Posted: Tue Aug 14, 2007 8:52 pm
by GeXus
Nice...

Doesnt quite work though.. I will try messing around with... If you have any suggestions..... :) I'm really BAD at regex

I really appreciate this!

Posted: Tue Aug 14, 2007 9:00 pm
by Benjamin
What did/didn't it match?

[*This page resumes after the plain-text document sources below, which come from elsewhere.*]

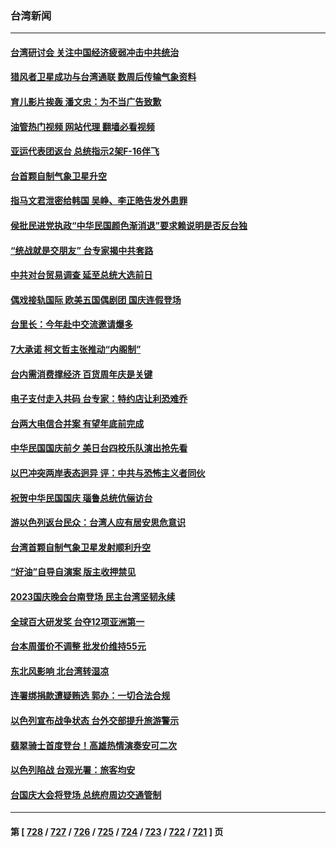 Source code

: ### 台湾新闻
---
#### [台湾研讨会 关注中国经济疲弱冲击中共统治](../../pages/ncid1349361/n14091555.md?10100045) 
#### [猎风者卫星成功与台湾通联 数周后传输气象资料](../../pages/ncid1349361/n14091568.md?10100045) 
#### [育儿影片挨轰 潘文忠：为不当广告致歉](../../pages/ncid1349361/n14091512.md?10100045) 
#### [油管热门视频 网站代理 翻墙必看视频](http://138.2.39.72:81/youtube.html?epic-marker?10100045)
#### [亚运代表团返台 总统指示2架F-16伴飞](../../pages/ncid1349361/n14091545.md?10100045) 
#### [台首颗自制气象卫星升空](../../pages/ncid1349361/n14091475.md?10100045) 
#### [指马文君泄密给韩国 吴峥、李正皓告发外患罪](../../pages/ncid1349361/n14091479.md?10100045) 
#### [侯批民进党执政“中华民国颜色渐消退”要求赖说明是否反台独](../../pages/ncid1349361/n14091481.md?10100045) 
#### [“统战就是交朋友” 台专家揭中共套路](../../pages/ncid1349361/n14091529.md?10100045) 
#### [中共对台贸易调查 延至总统大选前日](../../pages/ncid1349361/n14091413.md?10100045) 
#### [偶戏接轨国际 欧美五国偶剧团 国庆连假登场](../../pages/ncid1349361/n14091472.md?10100045) 
#### [台里长：今年赴中交流邀请爆多](../../pages/ncid1349361/n14091522.md?10100045) 
#### [7大承诺 柯文哲主张推动“内阁制”](../../pages/ncid1349361/n14091483.md?10100045) 
#### [台内需消费撑经济 百货周年庆是关键](../../pages/ncid1349361/n14091525.md?10100045) 
#### [电子支付走入共码 台专家：特约店让利恐难乔](../../pages/ncid1349361/n14091526.md?10100045) 
#### [台两大电信合并案 有望年底前完成](../../pages/ncid1349361/n14091420.md?10100045) 
#### [中华民国国庆前夕 美日台四校乐队演出抢先看](../../pages/ncid1349361/n14091392.md?10100045) 
#### [以巴冲突两岸表态迥异 评：中共与恐怖主义者同伙](../../pages/ncid1349361/n14091011.md?10100045) 
#### [祝贺中华民国国庆 瑙鲁总统伉俪访台](../../pages/ncid1349361/n14091380.md?10100045) 
#### [游以色列返台民众：台湾人应有居安思危意识](../../pages/ncid1349361/n14091315.md?10100045) 
#### [台湾首颗自制气象卫星发射顺利升空](../../pages/ncid1349361/n14091128.md?10100045) 
#### [“好油”自导自演案 版主收押禁见](../../pages/ncid1349361/n14090846.md?10100045) 
#### [2023国庆晚会台南登场 民主台湾坚韧永续](../../pages/ncid1349361/n14090869.md?10100045) 
#### [全球百大研发奖 台夺12项亚洲第一](../../pages/ncid1349361/n14090860.md?10100045) 
#### [台本周蛋价不调整 批发价维持55元](../../pages/ncid1349361/n14090863.md?10100045) 
#### [东北风影响 北台湾转湿凉](../../pages/ncid1349361/n14090844.md?10100045) 
#### [连署绑捐款遭疑贿选 郭办：一切合法合规](../../pages/ncid1349361/n14090797.md?10100045) 
#### [以色列宣布战争状态 台外交部提升旅游警示](../../pages/ncid1349361/n14090806.md?10100045) 
#### [翡翠骑士首度登台！高雄热情演奏安可二次](../../pages/ncid1349361/n14090776.md?10100045) 
#### [以色列陷战 台观光署：旅客均安](../../pages/ncid1349361/n14090770.md?10100045) 
#### [台国庆大会将登场 总统府周边交通管制](../../pages/ncid1349361/n14090788.md?10100045) 

---
#### 第 [ [728](./728.md?10100045) / [727](./727.md?10100045) / [726](./726.md?10100045) / [725](./725.md?10100045) / [724](./724.md?10100045) / [723](./723.md?10100045) / [722](./722.md?10100045) / [721](./721.md?10100045) ] 页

I'm sure it needs some work.

Posted: Tue Aug 14, 2007 9:02 pm
by GeXus
It just didnt match anything.. i ran it exactly as you have it

Posted: Tue Aug 14, 2007 9:04 pm
by Benjamin
Ok, I'll tweak it later.

Posted: Tue Aug 14, 2007 9:06 pm
by GeXus
astions wrote:Ok, I'll tweak it later.
Sweet... Thanks!

Posted: Tue Aug 14, 2007 10:23 pm
by GeXus
I've got an expression that seems to be doing the job!

Code: Select all

#(?<=href=\x22)([\w:.]*/)+\w+\.jpg(?=\x22)#im
Thanks a lot for your help!

Posted: Tue Aug 14, 2007 10:38 pm
by Benjamin
Ok cool. One less thing on my todo list tonight :)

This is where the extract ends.